*** The records ***

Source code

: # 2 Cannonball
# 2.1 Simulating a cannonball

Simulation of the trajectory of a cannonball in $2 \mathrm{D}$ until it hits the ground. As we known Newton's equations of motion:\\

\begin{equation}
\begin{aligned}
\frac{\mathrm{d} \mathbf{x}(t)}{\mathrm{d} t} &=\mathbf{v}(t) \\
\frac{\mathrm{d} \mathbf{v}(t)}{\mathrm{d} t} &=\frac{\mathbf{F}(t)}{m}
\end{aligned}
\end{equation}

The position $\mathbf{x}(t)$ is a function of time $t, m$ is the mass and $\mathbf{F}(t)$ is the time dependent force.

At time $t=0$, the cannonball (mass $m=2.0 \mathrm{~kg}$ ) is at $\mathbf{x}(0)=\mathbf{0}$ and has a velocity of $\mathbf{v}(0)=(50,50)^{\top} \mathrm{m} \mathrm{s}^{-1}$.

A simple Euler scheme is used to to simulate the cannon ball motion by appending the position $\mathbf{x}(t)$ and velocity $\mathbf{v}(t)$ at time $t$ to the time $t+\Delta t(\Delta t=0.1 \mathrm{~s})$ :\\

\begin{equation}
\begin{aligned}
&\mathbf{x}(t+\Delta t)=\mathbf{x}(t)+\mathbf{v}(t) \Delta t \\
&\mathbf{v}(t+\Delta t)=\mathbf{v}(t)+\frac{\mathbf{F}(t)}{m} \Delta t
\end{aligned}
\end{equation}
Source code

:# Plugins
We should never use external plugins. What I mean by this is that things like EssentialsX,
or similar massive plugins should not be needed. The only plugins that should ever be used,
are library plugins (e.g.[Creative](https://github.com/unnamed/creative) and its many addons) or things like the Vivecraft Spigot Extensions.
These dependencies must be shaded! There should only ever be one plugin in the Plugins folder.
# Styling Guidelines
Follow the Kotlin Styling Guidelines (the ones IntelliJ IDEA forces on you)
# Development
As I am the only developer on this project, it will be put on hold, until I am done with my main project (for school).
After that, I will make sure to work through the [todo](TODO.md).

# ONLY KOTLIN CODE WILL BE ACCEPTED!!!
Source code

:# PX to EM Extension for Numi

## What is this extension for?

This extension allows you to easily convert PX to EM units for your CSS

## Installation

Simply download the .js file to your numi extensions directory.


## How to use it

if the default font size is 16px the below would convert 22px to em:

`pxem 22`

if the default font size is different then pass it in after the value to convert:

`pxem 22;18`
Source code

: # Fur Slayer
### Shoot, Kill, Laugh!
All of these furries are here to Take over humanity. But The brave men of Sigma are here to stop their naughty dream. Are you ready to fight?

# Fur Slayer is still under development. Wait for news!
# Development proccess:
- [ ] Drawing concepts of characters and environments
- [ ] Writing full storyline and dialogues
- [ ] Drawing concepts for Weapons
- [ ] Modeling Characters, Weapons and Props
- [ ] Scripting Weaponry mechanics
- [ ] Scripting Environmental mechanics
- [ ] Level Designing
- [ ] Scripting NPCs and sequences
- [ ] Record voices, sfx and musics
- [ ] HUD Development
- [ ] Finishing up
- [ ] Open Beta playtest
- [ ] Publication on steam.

*** End of The records ***

[Aim of the exercise]:
In the listing above, find the line with "Extension for Numi" and the line with "## How to use it", then print exactly those lines and every line between them.

[Answer space]:
:# PX to EM Extension for Numi

## What is this extension for?

This extension allows you to easily convert PX to EM units for your CSS

## Installation

Simply download the .js file to your numi extensions directory.


## How to use it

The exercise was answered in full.